L'immobilier suisse réduit ses coûts avec des locations de très courte durée
Les utilisations intermédiaires de surfaces vides sont en plein boom outre-Sarine. Le phénomène perce en Suisse romande.

Appartement à louer, avec vue imprenable sur le lac, dans un ancien quatre-étoiles, pour un loyer… abordable. Les Zurichois se sont frottés les yeux en découvrant l'annonce. Ils ne rêvaient pas: 100 logements, bureaux et ateliers ont bien été mis en location, à prix cassé, dans le Dolder Waldhaus, annexe du luxueux hôtel Dolder Grand.
Le loyer pour un 50 mètres carrés: 800 francs par mois. Ce qui est largement en dessous du prix du marché zurichois. Plus de 2000 dossiers ont été déposés! Cette affaire en or n'est pas une réponse miraculeuse à la crise du logement, mais le reflet d'une tendance croissante dans le secteur immobilier.

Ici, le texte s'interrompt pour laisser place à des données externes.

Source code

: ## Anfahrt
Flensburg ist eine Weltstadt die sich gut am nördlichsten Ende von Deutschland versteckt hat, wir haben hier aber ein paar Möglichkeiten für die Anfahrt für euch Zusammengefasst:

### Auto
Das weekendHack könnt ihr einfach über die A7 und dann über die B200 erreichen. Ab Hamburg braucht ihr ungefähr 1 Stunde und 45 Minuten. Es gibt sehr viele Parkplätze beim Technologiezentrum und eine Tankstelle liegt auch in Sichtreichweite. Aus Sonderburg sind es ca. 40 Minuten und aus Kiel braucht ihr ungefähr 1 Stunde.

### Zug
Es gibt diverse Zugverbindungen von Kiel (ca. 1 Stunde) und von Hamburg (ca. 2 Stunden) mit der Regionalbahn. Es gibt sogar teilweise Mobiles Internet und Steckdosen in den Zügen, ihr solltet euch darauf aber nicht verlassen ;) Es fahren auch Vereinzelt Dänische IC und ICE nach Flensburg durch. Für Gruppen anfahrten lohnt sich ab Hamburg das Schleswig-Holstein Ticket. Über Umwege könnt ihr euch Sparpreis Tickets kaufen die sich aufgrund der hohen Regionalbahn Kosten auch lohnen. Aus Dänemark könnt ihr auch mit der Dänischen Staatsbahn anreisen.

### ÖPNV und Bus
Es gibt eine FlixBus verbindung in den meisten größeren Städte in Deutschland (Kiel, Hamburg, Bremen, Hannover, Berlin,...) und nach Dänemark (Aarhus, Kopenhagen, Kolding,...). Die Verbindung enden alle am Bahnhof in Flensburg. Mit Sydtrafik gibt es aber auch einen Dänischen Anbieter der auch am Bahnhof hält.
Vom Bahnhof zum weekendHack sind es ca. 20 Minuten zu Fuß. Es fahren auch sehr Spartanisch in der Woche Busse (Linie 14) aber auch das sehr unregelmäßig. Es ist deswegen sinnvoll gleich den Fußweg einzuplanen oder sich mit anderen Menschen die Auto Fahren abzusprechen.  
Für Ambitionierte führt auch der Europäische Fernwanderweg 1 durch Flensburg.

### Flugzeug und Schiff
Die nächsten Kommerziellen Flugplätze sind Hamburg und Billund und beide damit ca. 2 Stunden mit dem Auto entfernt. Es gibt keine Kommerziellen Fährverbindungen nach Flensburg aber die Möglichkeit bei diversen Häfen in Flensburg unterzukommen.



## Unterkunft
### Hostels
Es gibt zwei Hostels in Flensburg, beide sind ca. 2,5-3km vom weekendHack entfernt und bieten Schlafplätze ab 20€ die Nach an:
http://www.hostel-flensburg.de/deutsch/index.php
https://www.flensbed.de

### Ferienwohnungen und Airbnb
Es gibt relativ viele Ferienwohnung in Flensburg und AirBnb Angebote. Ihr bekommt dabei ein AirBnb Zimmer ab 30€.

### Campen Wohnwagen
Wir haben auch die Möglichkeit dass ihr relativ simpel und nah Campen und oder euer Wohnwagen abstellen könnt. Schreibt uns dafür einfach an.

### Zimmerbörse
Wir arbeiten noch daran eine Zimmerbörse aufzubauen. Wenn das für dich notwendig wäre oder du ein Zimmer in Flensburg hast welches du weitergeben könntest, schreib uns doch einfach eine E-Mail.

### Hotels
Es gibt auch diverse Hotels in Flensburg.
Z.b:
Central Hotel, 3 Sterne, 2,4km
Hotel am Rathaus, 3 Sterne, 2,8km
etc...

Visibles notamment au travers de la multiplication des pop-up, ces magasins ou restaurants à durée de vie limitée, les «utilisations intermédiaires» gagnent en popularité et en crédibilité. Les propriétaires sont de plus en plus nombreux à vouloir faire vivre un immeuble, une aire industrielle ou même une villa vides en voie d'être détruits, rénovés ou qui n'ont pas encore trouvé de locataire.
Le coût du vide
Des mois, parfois des années peuvent s'écouler jusqu'à ce que la perle rare soit trouvée ou le premier coup de pelleteuse donné. Le cas du Dolder Waldhaus est représentatif. La bâtisse vieillissante doit être remplacée par un hôtel moderne. Mais un voisin ne l'entend pas de cette oreille: un recours retarde les travaux, qui auraient dû débuter l'an dernier. Misant sur la fin du litige pour la fin de l'année 2019, le propriétaire a décidé de louer les chambres jusqu'au mois de décembre de cette année-là. «C'était la solution idéale. Un bâtiment vide, ça coûte de l'argent en frais de gardiennage et d'entretien», relève Thomas Schmid, responsable du projet.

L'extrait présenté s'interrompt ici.